- _Aim of the task_
Filter these records by the string "Best", copying each line that holds it.

Items from a dataset
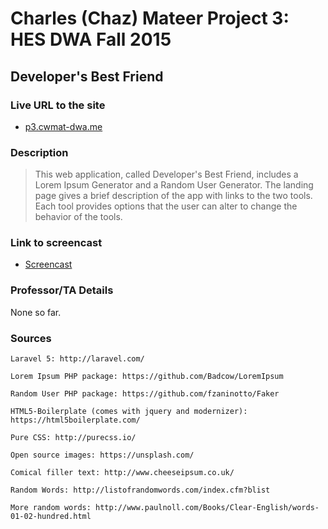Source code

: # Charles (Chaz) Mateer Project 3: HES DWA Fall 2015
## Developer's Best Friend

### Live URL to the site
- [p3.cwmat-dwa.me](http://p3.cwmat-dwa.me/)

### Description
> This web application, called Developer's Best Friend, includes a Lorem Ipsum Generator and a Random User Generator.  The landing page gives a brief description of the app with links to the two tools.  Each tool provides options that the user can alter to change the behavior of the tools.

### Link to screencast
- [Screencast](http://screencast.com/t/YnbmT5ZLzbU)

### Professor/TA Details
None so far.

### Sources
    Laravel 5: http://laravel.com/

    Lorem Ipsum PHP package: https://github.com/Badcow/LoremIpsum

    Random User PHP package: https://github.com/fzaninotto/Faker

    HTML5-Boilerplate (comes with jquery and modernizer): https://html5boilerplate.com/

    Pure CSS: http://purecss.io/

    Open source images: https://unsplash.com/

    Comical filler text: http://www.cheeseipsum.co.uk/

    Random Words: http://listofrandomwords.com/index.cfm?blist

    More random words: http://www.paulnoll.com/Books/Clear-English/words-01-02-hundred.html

...

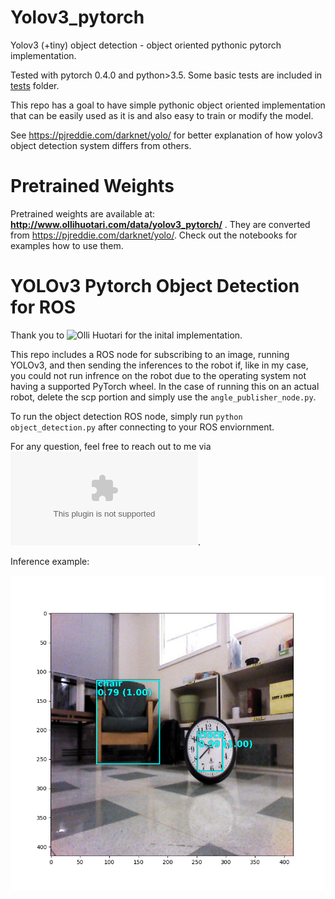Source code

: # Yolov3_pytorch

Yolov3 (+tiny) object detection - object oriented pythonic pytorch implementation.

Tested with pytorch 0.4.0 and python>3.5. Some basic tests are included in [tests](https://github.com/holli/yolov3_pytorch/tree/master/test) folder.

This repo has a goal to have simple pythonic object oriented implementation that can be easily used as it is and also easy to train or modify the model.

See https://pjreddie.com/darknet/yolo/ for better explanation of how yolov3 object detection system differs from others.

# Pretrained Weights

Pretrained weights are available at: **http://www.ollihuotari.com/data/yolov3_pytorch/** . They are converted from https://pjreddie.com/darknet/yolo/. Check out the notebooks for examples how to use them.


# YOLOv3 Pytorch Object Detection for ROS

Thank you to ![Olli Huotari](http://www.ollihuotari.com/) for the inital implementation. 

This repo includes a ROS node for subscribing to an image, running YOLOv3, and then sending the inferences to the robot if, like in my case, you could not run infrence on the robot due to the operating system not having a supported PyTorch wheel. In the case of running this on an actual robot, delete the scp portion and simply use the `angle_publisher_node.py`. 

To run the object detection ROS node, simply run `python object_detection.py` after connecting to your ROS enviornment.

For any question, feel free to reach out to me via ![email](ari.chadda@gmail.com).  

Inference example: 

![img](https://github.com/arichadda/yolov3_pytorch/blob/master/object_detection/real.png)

- _Written response_
## Developer's Best Friend
> This web application, called Developer's Best Friend, includes a Lorem Ipsum Generator and a Random User Generator.  The landing page gives a brief description of the app with links to the two tools.  Each tool provides options that the user can alter to change the behavior of the tools.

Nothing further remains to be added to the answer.